Wednesday, 28 August 2013

Lost Villages Museum near Cornwall, Ontario

Lost Villages Museum

I'd not heard of this before.

We took a trip to Cardinal. Then kept on driving.

They put in the canal along the St. Laurence Seaway, and had to flood about 10 villages for the hydro dam.
The historical society has a terrific website.

The St. Lawrence Project

 The photographs are amazing. Ghost Town Pix
Section 3 writes of the people living in these villages who created a living by serving those who passed through. Eventually, they built mills, harnessing the water in the Long Sault.

This ended when the seaway was installed, but people in the declining villages could see what was coming.
Change is always difficult. Each home owner had to negotiate the purchase of their house.

There are several buildings representing the past and the period of the time. Lots of artifacts, too.
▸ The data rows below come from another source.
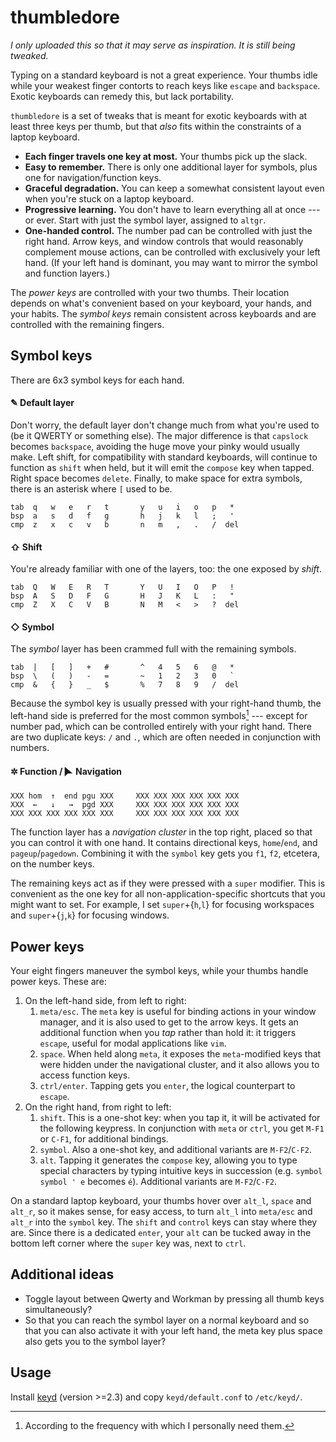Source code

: # thumbledore

*I only uploaded this so that it may serve as inspiration. It is still being 
tweaked.*

Typing on a standard keyboard is not a great experience. Your thumbs 
idle while your weakest finger contorts to reach keys like `escape` and 
`backspace`. Exotic keyboards can remedy this, but lack portability.

`thumbledore` is a set of tweaks that is meant for exotic keyboards with 
at least three keys per thumb, but that *also* fits within the 
constraints of a laptop keyboard.

-   **Each finger travels one key at most.** Your thumbs pick up the slack.
-   **Easy to remember.** There is only one additional layer for 
    symbols, plus one for navigation/function keys.
-   **Graceful degradation.** You can keep a somewhat consistent layout 
    even when you're stuck on a laptop keyboard.
-   **Progressive learning.** You don't have to learn everything all at 
    once --- or ever. Start with just the symbol layer, assigned to 
    `altgr`.
-   **One-handed control.** The number pad can be controlled with just 
    the right hand. Arrow keys, and window controls that would 
    reasonably complement mouse actions, can be controlled with 
    exclusively your left hand.
    (If your left hand is dominant, you may want to mirror the symbol 
    and function layers.)

The *power keys* are controlled with your two thumbs. Their location 
depends on what's convenient based on your keyboard, your hands, and 
your habits. The *symbol keys* remain consistent across keyboards and 
are controlled with the remaining fingers.


## Symbol keys

There are 6x3 symbol keys for each hand.

#### ✎ Default layer

Don't worry, the default layer don't change much from what you're used 
to (be it QWERTY or something else). The major difference is that 
`capslock` becomes `backspace`, avoiding the huge move your pinky would 
usually make. Left shift, for compatibility with standard keyboards, 
will continue to function as `shift` when held, but it will emit the 
`compose` key when tapped. Right space becomes `delete`. Finally, to 
make space for extra symbols, there is an asterisk where `[` used to be.

    tab  q   w   e   r   t       y   u   i   o   p   *
    bsp  a   s   d   f   g       h   j   k   l   ;   '
    cmp  z   x   c   v   b       n   m   ,   .   /  del

#### ⇧ Shift

You're already familiar with one of the layers, too: the one exposed by 
*shift*.

    tab  Q   W   E   R   T       Y   U   I   O   P   !
    bsp  A   S   D   F   G       H   J   K   L   :   "
    cmp  Z   X   C   V   B       N   M   <   >   ?  del

#### ◇ Symbol

The *symbol* layer has been crammed full with the remaining symbols.

    tab  |   [   ]   +   #       ^   4   5   6   @   *
    bsp  \   (   )   -   =       ~   1   2   3   0   `
    cmp  &   {   }   _   $       %   7   8   9   /  del

Because the symbol key is usually pressed with your right-hand thumb, 
the left-hand side is preferred for the most common symbols[^1] --- 
except for number pad, which can be controlled entirely with your right 
hand. There are two duplicate keys: `/` and `.`, which are often needed 
in conjunction with numbers.

[^1]: According to the frequency with which I personally need them.

#### ✲ Function / 🮰 Navigation

    XXX hom  ↑  end pgu XXX     XXX XXX XXX XXX XXX XXX
    XXX  ←   ↓   →  pgd XXX     XXX XXX XXX XXX XXX XXX
    XXX XXX XXX XXX XXX XXX     XXX XXX XXX XXX XXX XXX

The function layer has a *navigation cluster* in the top right, placed 
so that you can control it with one hand. It contains directional keys, 
`home`/`end`, and `pageup`/`pagedown`. Combining it with the `symbol` 
key gets you `f1`, `f2`, etcetera, on the number keys.

The remaining keys act as if they were pressed with a `super` modifier. 
This is convenient as the one key for all non-application-specific 
shortcuts that you might want to set. For example, I set 
`super`+{`h`,`l`} for focusing workspaces and `super`+{`j`,`k`} for 
focusing windows.



## Power keys

Your eight fingers maneuver the symbol keys, while your thumbs handle 
power keys. These are:

1.  On the left-hand side, from left to right:
    1.  `meta/esc`. The `meta` key is useful for binding actions in your 
        window manager, and it is also used to get to the arrow keys. It 
        gets an additional function when you *tap* rather than hold it: 
        it triggers `escape`, useful for modal applications like `vim`.
    2.  `space`. When held along `meta`, it exposes the `meta`-modified 
        keys that were hidden under the navigational cluster, and it 
        also allows you to access function keys.
    3.  `ctrl/enter`. Tapping gets you `enter`, the logical counterpart 
        to `escape`.
2.  On the right hand, from right to left:
    1.  `shift`. This is a one-shot key: when you tap it, it will be 
        activated for the following keypress. In conjunction with `meta` 
        or `ctrl`, you get `M-F1` or `C-F1`, for additional bindings.
    2.  `symbol`. Also a one-shot key, and additional variants are 
        `M-F2`/`C-F2`.
    3.  `alt`. Tapping it generates the `compose` key, allowing you to 
        type special characters by typing intuitive keys in succession 
        (e.g. `symbol symbol ' e` becomes `é`). Additional variants are 
        `M-F2`/`C-F2`.

On a standard laptop keyboard, your thumbs hover over `alt_l`, `space` 
and `alt_r`, so it makes sense, for easy access, to turn `alt_l` into 
`meta/esc` and `alt_r` into the `symbol` key. The `shift` and `control` 
keys can stay where they are. Since there is a dedicated `enter`, your 
`alt` can be tucked away in the bottom left corner where the `super` key 
was, next to `ctrl`.


## Additional ideas

-   Toggle layout between Qwerty and Workman by pressing all thumb keys 
    simultaneously?
-   So that you can reach the symbol layer on a normal keyboard and so 
    that you can also activate it with your left hand, the meta key plus 
    space also gets you to the symbol layer?


## Usage

Install [keyd](https://github.com/rvaiya/keyd) (version >=2.3) and copy 
`keyd/default.conf` to `/etc/keyd/`.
It's a delightful spot if you are passing through, with a place to picnic.


Lost Villages Museum

This map shows the flooded villages
 is located in Ault Park on Fran Laflamme Drive, 3km east of Long Sault, Ontario. The museum site consists of ten heritage buildings, moved and restored to Ault Park from The Lost Villages and surrounding townships by the members of The Lost Villages Historical Society. Both the interiors and exteriors of the buildings have been restored, and they have been assembled in a village-like setting at Ault Park. The buildings commemorate the inundation of lands, to the south of the museum complex, on July 1, 1958.  
Bridge to the US
They began negotiations with the US government, finished in 1932, but the Senate in the US did not ratify.  They tried again in 1941, but didn't accomplish anything until after the war.
The Seaway project had two purposes. Primarily it was to provide Eastern Ontario and Upstate New York with much low-cost hydroelectric power. Secondly, replacing the antiquated 110 year-old Cornwall Canal, with a system that could handle the larger ocean-going shipping vessels, was needed to provide greater access to the inland ports on the Great Lakes.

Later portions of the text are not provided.